◆ **Task requirements**:
Copy each entry below without any change.
** Opening Data shown block **
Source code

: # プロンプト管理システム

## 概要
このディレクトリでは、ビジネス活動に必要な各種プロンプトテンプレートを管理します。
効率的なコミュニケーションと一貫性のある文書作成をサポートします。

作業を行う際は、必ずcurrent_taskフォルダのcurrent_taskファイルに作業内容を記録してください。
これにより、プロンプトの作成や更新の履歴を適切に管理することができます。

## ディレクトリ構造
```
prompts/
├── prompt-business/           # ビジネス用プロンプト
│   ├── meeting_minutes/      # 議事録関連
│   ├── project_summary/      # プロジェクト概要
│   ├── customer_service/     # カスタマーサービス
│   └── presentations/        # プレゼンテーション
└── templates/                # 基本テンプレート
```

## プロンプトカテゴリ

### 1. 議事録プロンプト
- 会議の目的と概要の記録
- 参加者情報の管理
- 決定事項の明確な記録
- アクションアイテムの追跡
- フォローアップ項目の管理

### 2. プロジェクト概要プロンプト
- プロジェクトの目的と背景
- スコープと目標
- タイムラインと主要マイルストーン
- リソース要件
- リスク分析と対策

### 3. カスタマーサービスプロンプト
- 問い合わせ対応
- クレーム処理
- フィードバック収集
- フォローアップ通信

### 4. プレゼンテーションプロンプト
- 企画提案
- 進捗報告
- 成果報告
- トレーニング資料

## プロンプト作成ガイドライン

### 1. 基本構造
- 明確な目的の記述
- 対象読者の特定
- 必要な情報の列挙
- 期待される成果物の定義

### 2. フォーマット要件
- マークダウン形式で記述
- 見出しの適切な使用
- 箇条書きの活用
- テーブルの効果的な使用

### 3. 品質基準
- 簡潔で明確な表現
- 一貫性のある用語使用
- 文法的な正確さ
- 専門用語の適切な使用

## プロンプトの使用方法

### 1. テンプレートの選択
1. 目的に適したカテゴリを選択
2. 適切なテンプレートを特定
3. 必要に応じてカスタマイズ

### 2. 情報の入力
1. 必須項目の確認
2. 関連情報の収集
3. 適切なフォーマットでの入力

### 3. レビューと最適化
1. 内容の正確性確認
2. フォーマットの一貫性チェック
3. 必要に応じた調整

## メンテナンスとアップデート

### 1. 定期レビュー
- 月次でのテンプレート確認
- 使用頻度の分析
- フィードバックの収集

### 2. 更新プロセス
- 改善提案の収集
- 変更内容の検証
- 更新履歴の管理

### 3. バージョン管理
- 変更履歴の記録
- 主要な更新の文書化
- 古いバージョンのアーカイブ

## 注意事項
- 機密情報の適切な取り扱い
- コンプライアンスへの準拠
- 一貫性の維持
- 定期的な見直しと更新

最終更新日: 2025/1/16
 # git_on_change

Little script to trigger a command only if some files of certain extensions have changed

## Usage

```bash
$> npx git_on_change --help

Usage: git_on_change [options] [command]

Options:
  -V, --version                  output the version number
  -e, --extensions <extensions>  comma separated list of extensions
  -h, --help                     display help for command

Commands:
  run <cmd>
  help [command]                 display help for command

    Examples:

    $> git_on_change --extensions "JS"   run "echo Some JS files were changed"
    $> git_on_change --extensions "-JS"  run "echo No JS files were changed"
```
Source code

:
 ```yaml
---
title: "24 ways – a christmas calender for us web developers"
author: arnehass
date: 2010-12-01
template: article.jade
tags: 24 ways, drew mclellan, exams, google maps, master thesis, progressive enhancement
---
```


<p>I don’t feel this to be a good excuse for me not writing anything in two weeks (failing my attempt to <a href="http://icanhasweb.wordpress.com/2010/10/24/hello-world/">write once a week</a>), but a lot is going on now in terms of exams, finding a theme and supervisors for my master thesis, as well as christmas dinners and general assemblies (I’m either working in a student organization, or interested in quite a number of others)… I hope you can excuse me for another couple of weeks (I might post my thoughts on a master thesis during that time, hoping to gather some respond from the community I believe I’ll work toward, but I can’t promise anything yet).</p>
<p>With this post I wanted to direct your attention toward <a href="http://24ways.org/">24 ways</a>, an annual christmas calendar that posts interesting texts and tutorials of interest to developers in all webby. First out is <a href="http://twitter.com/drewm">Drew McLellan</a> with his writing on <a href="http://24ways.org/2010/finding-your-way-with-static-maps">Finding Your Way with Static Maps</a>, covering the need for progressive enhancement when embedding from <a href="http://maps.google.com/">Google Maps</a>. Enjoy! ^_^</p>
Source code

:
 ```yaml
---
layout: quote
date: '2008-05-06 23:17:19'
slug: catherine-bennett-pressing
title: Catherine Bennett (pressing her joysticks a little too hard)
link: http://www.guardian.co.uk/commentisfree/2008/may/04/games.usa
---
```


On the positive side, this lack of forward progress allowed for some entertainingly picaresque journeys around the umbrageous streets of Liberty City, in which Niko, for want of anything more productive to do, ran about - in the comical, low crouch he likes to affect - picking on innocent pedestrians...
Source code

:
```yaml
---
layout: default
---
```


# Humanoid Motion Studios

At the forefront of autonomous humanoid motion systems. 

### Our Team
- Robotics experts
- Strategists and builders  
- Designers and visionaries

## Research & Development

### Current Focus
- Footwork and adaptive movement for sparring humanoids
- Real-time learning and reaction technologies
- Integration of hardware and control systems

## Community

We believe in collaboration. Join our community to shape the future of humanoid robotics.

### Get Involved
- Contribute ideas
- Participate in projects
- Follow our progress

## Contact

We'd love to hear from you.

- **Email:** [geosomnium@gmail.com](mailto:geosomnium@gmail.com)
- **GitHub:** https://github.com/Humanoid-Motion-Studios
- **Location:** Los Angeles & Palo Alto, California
** Closing Data shown block **
◆ **Answer to this problem**:
Source code

: # プロンプト管理システム

## 概要
このディレクトリでは、ビジネス活動に必要な各種プロンプトテンプレートを管理します。
効率的なコミュニケーションと一貫性のある文書作成をサポートします。

作業を行う際は、必ずcurrent_taskフォルダのcurrent_taskファイルに作業内容を記録してください。
これにより、プロンプトの作成や更新の履歴を適切に管理することができます。

## ディレクトリ構造
```
prompts/
├── prompt-business/           # ビジネス用プロンプト
│   ├── meeting_minutes/      # 議事録関連
│   ├── project_summary/      # プロジェクト概要
│   ├── customer_service/     # カスタマーサービス
│   └── presentations/        # プレゼンテーション
└── templates/                # 基本テンプレート
```

## プロンプトカテゴリ

### 1. 議事録プロンプト
- 会議の目的と概要の記録
- 参加者情報の管理
- 決定事項の明確な記録
- アクションアイテムの追跡
- フォローアップ項目の管理

### 2. プロジェクト概要プロンプト
- プロジェクトの目的と背景
- スコープと目標
- タイムラインと主要マイルストーン
- リソース要件
- リスク分析と対策

### 3. カスタマーサービスプロンプト
- 問い合わせ対応
- クレーム処理
- フィードバック収集
- フォローアップ通信

### 4. プレゼンテーションプロンプト
- 企画提案
- 進捗報告
- 成果報告
- トレーニング資料

## プロンプト作成ガイドライン

### 1. 基本構造
- 明確な目的の記述
- 対象読者の特定
- 必要な情報の列挙
- 期待される成果物の定義

### 2. フォーマット要件
- マークダウン形式で記述
- 見出しの適切な使用
- 箇条書きの活用
- テーブルの効果的な使用

### 3. 品質基準
- 簡潔で明確な表現
- 一貫性のある用語使用
- 文法的な正確さ
- 専門用語の適切な使用

## プロンプトの使用方法

### 1. テンプレートの選択
1. 目的に適したカテゴリを選択
2. 適切なテンプレートを特定
3. 必要に応じてカスタマイズ

### 2. 情報の入力
1. 必須項目の確認
2. 関連情報の収集
3. 適切なフォーマットでの入力

### 3. レビューと最適化
1. 内容の正確性確認
2. フォーマットの一貫性チェック
3. 必要に応じた調整

## メンテナンスとアップデート

### 1. 定期レビュー
- 月次でのテンプレート確認
- 使用頻度の分析
- フィードバックの収集

### 2. 更新プロセス
- 改善提案の収集
- 変更内容の検証
- 更新履歴の管理

### 3. バージョン管理
- 変更履歴の記録
- 主要な更新の文書化
- 古いバージョンのアーカイブ

## 注意事項
- 機密情報の適切な取り扱い
- コンプライアンスへの準拠
- 一貫性の維持
- 定期的な見直しと更新

最終更新日: 2025/1/16
 # git_on_change

Little script to trigger a command only if some files of certain extensions have changed

## Usage

```bash
$> npx git_on_change --help

Usage: git_on_change [options] [command]

Options:
  -V, --version                  output the version number
  -e, --extensions <extensions>  comma separated list of extensions
  -h, --help                     display help for command

Commands:
  run <cmd>
  help [command]                 display help for command

    Examples:

    $> git_on_change --extensions "JS"   run "echo Some JS files were changed"
    $> git_on_change --extensions "-JS"  run "echo No JS files were changed"
```
Source code

:
 ```yaml
---
title: "24 ways – a christmas calender for us web developers"
author: arnehass
date: 2010-12-01
template: article.jade
tags: 24 ways, drew mclellan, exams, google maps, master thesis, progressive enhancement
---
```


<p>I don’t feel this to be a good excuse for me not writing anything in two weeks (failing my attempt to <a href="http://icanhasweb.wordpress.com/2010/10/24/hello-world/">write once a week</a>), but a lot is going on now in terms of exams, finding a theme and supervisors for my master thesis, as well as christmas dinners and general assemblies (I’m either working in a student organization, or interested in quite a number of others)… I hope you can excuse me for another couple of weeks (I might post my thoughts on a master thesis during that time, hoping to gather some respond from the community I believe I’ll work toward, but I can’t promise anything yet).</p>
<p>With this post I wanted to direct your attention toward <a href="http://24ways.org/">24 ways</a>, an annual christmas calendar that posts interesting texts and tutorials of interest to developers in all webby. First out is <a href="http://twitter.com/drewm">Drew McLellan</a> with his writing on <a href="http://24ways.org/2010/finding-your-way-with-static-maps">Finding Your Way with Static Maps</a>, covering the need for progressive enhancement when embedding from <a href="http://maps.google.com/">Google Maps</a>. Enjoy! ^_^</p>
Source code

:
 ```yaml
---
layout: quote
date: '2008-05-06 23:17:19'
slug: catherine-bennett-pressing
title: Catherine Bennett (pressing her joysticks a little too hard)
link: http://www.guardian.co.uk/commentisfree/2008/may/04/games.usa
---
```


On the positive side, this lack of forward progress allowed for some entertainingly picaresque journeys around the umbrageous streets of Liberty City, in which Niko, for want of anything more productive to do, ran about - in the comical, low crouch he likes to affect - picking on innocent pedestrians...
Source code

:
```yaml
---
layout: default
---
```


# Humanoid Motion Studios

At the forefront of autonomous humanoid motion systems. 

### Our Team
- Robotics experts
- Strategists and builders  
- Designers and visionaries

## Research & Development

### Current Focus
- Footwork and adaptive movement for sparring humanoids
- Real-time learning and reaction technologies
- Integration of hardware and control systems

## Community

We believe in collaboration. Join our community to shape the future of humanoid robotics.

### Get Involved
- Contribute ideas
- Participate in projects
- Follow our progress

## Contact

We'd love to hear from you.

- **Email:** [geosomnium@gmail.com](mailto:geosomnium@gmail.com)
- **GitHub:** https://github.com/Humanoid-Motion-Studios
- **Location:** Los Angeles & Palo Alto, California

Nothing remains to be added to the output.